Le Mans 1000 Km - Warm Up Report
What have You Changed? - "Nothing"

"Oh, except the brake balance." That was RfH race engineer Ian Foley this morning, explaining the 'changes' to the Dome, for the wet track. "It's a myth that you need to change the set up for a wet track. If the car works in the dry it will work in the wet."

Andy Wallace proved that by being fastest at the start of the sesion, but explained that the Dome's sixth best at the end - with the track getting less wet as cars cleared the water - was not representative. "I got a puncture at the rear: actually it was a rock that went right through the thickest part of the tyre, that is through the full wet tread. We'd have been right up there without that."


The Lister - first time ever on a wet track - was third, thanks to Tom Coronel going out third. JC-W set a lap that was going to be six seconds quicker than his best recorded time, but he pitted on that lap "because my 15 minutes was up."

This session was changed, as have been all the others - from 30 minutes to 45.

So the Audi - no changes to the set-up there either - was quickest, a TK lap towards the end, but less than a second faster than the Pescarolo Courage.

dailysportscar.comThe Yves Courage 675 Courage was fastest in 675 for the first time this week, the car perhaps better balanced than the two main class rivals. The Viper was fastest in GTS, and Alex Caffi / Johnny Mowlem in GT. Tim Sugden was struggling a little with that hard brake pedal in the Veloqx Care Racing 550.
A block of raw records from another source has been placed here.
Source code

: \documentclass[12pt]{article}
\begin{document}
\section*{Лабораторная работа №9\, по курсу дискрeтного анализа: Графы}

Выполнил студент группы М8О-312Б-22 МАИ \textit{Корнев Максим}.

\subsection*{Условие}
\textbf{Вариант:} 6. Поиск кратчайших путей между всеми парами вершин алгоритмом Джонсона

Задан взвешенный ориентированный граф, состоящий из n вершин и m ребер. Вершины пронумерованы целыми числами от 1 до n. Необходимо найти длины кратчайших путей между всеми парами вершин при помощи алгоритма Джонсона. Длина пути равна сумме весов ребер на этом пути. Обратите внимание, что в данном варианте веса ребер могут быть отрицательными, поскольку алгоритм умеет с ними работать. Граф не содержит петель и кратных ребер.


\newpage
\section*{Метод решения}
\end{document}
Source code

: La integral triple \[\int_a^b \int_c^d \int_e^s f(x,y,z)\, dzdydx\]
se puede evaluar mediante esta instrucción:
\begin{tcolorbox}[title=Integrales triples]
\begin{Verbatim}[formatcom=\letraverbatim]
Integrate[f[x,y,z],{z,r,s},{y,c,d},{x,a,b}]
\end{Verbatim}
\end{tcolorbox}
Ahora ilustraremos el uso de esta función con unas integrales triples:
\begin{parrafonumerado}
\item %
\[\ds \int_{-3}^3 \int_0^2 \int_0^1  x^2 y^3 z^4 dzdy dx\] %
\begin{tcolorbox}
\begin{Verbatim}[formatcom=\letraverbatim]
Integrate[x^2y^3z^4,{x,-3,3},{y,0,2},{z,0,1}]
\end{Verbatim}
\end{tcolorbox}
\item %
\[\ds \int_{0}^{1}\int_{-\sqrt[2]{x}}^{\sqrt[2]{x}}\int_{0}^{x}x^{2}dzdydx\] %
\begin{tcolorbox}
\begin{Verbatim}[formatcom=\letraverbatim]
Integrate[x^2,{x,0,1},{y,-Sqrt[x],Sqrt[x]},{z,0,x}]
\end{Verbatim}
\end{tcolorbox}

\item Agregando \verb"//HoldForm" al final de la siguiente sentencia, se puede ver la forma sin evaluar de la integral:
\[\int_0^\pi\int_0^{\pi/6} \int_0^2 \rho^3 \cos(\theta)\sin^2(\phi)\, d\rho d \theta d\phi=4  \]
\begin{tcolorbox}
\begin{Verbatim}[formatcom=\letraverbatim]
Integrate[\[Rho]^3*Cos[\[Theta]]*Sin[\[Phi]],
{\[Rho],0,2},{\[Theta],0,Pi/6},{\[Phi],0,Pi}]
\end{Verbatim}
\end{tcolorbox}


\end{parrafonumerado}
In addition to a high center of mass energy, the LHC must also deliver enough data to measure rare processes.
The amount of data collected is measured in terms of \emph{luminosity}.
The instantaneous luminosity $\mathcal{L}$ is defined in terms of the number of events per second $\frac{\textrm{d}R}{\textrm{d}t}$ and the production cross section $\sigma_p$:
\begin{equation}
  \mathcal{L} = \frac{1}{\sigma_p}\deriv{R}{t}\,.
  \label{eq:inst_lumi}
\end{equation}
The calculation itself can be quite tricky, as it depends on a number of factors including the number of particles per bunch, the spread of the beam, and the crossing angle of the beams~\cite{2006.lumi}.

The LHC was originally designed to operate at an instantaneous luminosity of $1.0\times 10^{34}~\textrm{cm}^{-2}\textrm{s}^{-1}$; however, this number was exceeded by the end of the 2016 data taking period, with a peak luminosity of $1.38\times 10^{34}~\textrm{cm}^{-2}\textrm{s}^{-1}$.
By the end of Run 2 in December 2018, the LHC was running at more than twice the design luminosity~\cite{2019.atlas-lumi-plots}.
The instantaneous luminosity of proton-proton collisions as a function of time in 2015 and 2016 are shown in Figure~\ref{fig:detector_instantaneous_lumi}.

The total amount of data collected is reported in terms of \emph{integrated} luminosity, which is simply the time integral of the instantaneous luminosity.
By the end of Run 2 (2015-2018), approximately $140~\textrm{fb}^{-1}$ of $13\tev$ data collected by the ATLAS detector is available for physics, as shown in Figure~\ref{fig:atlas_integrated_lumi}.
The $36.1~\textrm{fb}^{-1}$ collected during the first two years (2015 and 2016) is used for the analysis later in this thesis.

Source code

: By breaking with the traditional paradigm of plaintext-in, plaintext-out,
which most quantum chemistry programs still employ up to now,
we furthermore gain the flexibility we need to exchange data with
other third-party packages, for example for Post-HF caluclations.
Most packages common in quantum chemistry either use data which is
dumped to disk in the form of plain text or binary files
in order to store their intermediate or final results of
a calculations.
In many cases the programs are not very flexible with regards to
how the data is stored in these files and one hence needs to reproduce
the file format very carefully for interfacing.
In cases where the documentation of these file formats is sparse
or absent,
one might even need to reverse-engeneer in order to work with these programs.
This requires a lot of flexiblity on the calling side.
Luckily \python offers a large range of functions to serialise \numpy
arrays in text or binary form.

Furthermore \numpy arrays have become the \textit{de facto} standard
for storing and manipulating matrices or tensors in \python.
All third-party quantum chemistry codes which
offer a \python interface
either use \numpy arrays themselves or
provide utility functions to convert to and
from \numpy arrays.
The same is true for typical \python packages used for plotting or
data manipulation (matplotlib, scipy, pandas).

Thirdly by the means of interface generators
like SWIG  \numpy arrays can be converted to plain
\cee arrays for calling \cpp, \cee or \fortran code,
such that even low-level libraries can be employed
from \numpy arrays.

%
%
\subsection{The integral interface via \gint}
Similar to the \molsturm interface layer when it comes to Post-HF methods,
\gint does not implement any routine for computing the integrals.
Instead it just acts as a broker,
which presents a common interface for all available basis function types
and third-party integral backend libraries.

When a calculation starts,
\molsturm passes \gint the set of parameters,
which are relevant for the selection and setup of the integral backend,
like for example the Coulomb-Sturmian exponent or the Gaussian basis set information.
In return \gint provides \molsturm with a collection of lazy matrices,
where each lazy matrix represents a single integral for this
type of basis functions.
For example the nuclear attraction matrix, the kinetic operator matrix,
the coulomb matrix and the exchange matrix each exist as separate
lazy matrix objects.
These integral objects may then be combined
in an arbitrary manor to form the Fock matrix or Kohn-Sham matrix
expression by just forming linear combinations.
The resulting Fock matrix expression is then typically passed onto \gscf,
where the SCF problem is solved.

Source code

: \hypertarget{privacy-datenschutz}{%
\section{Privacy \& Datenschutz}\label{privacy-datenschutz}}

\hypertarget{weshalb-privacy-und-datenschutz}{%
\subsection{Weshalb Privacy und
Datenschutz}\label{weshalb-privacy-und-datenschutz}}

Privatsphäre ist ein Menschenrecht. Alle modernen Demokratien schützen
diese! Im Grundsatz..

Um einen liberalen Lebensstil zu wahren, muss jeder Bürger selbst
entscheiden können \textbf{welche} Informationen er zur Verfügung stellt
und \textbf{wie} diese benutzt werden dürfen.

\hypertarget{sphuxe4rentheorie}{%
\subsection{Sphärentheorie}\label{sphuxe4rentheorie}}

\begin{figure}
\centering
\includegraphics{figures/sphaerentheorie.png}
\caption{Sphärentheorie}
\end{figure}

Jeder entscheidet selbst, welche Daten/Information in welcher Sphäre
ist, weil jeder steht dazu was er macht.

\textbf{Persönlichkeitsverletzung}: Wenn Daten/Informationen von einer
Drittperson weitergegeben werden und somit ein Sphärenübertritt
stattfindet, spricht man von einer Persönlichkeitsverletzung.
Mowlem was actually second quickest overall in the opening moments, and he was very happy with the Yokohama wets - as he had been with the race tyres he used for qualifying. "We don't have a qualifying tyre."

Robin Liddell was right up there too in the opening ten minutes in the PK Porsche, explaining that the GT cars work so well in the tricky conditions because of their narrower tyres, the fact that the prototypes don't have as much downforce at slower speeds, the GT cars are softer and the Porsches in particular have excellent traction.

dailysportscar.comThe Spyker - the new 019 chassis here - has never run in the wet before....and Spyker race cars in general have only run in the wet once, when Hans Hugenholtz drove in the French GT Championship last year.

"The set up is OK, but it's a guess," said Norman Simon. "It's such a dramatically different car underneath that we're starting out on next year this weekend."

In summary, it was wet, slippery and gravel strewn. "Let's see who has got their shit together," said one experienced observer.

Look at the vortex on the Prodrive-built 550.

Audi and Dome have, Pescarolo has, Lister and Panoz seem to have, Larbre and Seikel have - and suddenly the likes of Tinseau and Collard are doing very well in GT.

This race is more than ever likely to throw up the unexpected. A lottery? It's going to be fun - for us anyway.